◆ **Exercise objective**: Retype the entries below exactly, but begin at the line containing "mkdir fold1 fold2 fold3" and end at the last line.

[Opening Extracted material section]

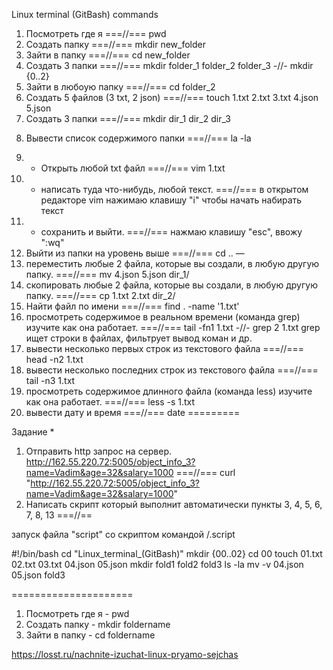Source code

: Linux terminal (GitBash) commands

1) Посмотреть где я ===//=== pwd
2) Создать папку ===//=== mkdir new_folder
3) Зайти в папку ===//=== cd new_folder
4) Создать 3 папки ===//=== mkdir folder_1 folder_2 folder_3 -//- mkdir {0..2}
5) Зайти в любоую папку ===//=== cd folder_2
6) Создать 5 файлов (3 txt, 2 json) ===//=== touch 1.txt 2.txt 3.txt 4.json 5.json 
7) Создать 3 папки ===//=== mkdir dir_1 dir_2 dir_3 
8. Вывести список содержимого папки ===//=== la -la
9) + Открыть любой txt файл ===//=== vim 1.txt
10) + написать туда что-нибудь, любой текст. ===//=== в открытом редакторе vim нажимаю клавишу "i" чтобы начать набирать текст
11) + сохранить и выйти. ===//=== нажмаю клавишу "esc", ввожу ":wq"
12) Выйти из папки на уровень выше ===//=== cd ..
—
13) переместить любые 2 файла, которые вы создали, в любую другую папку. ===//=== mv 4.json 5.json dir_1/
14) скопировать любые 2 файла, которые вы создали, в любую другую папку. ===//=== cp 1.txt 2.txt dir_2/
15) Найти файл по имени ===//=== find . -name '1.txt'
16) просмотреть содержимое в реальном времени (команда grep) изучите как она работает. ===//=== tail -fn1 1.txt -//- grep 2 1.txt grep ищет строки в файлах, фильтрует вывод коман и др.
17) вывести несколько первых строк из текстового файла ===//=== head -n2 1.txt
18) вывести несколько последних строк из текстового файла ===//=== tail -n3 1.txt
19) просмотреть содержимое длинного файла (команда less) изучите как она работает. ===//=== less -s 1.txt 
20) вывести дату и время ===//=== date
=========

Задание *
1) Отправить http запрос на сервер.
http://162.55.220.72:5005/object_info_3?name=Vadim&age=32&salary=1000 ===//=== curl "http://162.55.220.72:5005/object_info_3?name=Vadim&age=32&salary=1000"
2) Написать скрипт который выполнит автоматически пункты 3, 4, 5, 6, 7, 8, 13 ===//==

запуск файла "script" со скриптом командой /.script 

#!/bin/bash
cd "Linux_terminal_(GitBash)"
mkdir {00..02}
cd 00
touch 01.txt 02.txt 03.txt 04.json 05.json
mkdir fold1 fold2 fold3
ls -la
mv -v 04.json 05.json fold3


=====================
1) Посмотреть где я - pwd
2) Создать папку - mkdir foldername
3) Зайти в папку - cd foldername

https://losst.ru/nachnite-izuchat-linux-pryamo-sejchas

[Closing Extracted material section]

◆ **Result of this task**:
mkdir fold1 fold2 fold3
ls -la
mv -v 04.json 05.json fold3


=====================
1) Посмотреть где я - pwd
2) Создать папку - mkdir foldername
3) Зайти в папку - cd foldername

https://losst.ru/nachnite-izuchat-linux-pryamo-sejchas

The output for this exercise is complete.